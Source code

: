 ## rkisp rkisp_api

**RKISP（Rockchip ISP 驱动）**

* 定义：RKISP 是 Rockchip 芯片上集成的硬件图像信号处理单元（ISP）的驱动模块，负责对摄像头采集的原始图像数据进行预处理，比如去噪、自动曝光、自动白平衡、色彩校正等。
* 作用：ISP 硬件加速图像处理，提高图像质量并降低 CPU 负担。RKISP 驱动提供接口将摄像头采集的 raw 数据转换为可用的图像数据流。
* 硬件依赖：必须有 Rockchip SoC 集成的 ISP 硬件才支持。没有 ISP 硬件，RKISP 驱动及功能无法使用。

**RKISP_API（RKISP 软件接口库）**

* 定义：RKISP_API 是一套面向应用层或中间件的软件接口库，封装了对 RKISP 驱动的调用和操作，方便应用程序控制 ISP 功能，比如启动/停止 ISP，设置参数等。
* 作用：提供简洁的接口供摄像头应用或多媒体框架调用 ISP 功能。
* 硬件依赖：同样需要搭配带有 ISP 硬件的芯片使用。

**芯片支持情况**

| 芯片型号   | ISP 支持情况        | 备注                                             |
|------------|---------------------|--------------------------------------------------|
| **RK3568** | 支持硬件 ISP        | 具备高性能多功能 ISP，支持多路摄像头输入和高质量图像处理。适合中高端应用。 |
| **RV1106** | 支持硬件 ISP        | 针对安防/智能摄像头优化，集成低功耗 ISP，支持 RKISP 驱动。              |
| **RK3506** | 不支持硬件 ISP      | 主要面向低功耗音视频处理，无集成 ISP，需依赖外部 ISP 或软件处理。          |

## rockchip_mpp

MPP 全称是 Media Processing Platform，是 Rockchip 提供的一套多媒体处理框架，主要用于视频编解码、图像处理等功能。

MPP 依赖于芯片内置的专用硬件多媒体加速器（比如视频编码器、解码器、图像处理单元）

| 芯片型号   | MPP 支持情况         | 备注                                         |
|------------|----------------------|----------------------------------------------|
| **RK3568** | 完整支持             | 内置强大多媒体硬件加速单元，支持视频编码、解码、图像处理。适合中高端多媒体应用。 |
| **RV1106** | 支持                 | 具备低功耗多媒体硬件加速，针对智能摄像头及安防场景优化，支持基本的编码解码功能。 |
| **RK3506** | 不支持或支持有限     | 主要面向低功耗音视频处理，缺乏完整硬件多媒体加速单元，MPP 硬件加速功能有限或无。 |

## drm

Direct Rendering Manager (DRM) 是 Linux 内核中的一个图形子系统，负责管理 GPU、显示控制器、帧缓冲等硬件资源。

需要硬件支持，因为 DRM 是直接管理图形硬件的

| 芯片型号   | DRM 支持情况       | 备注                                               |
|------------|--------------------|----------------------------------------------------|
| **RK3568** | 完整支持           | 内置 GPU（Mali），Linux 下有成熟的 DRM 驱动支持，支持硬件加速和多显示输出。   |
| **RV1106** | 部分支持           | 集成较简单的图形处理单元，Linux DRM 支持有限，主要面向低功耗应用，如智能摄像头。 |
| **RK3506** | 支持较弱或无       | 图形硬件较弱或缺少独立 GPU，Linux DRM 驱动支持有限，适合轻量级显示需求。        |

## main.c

- - - - -

_PROBLEM DESCRIPTION_
Lines containing the word "完整支持" are to be located in the entries and copied.

_REPLY TO THE EXERCISE_
| **RK3568** | 完整支持             | 内置强大多媒体硬件加速单元，支持视频编码、解码、图像处理。适合中高端多媒体应用。 |
| **RK3568** | 完整支持           | 内置 GPU（Mali），Linux 下有成熟的 DRM 驱动支持，支持硬件加速和多显示输出。   |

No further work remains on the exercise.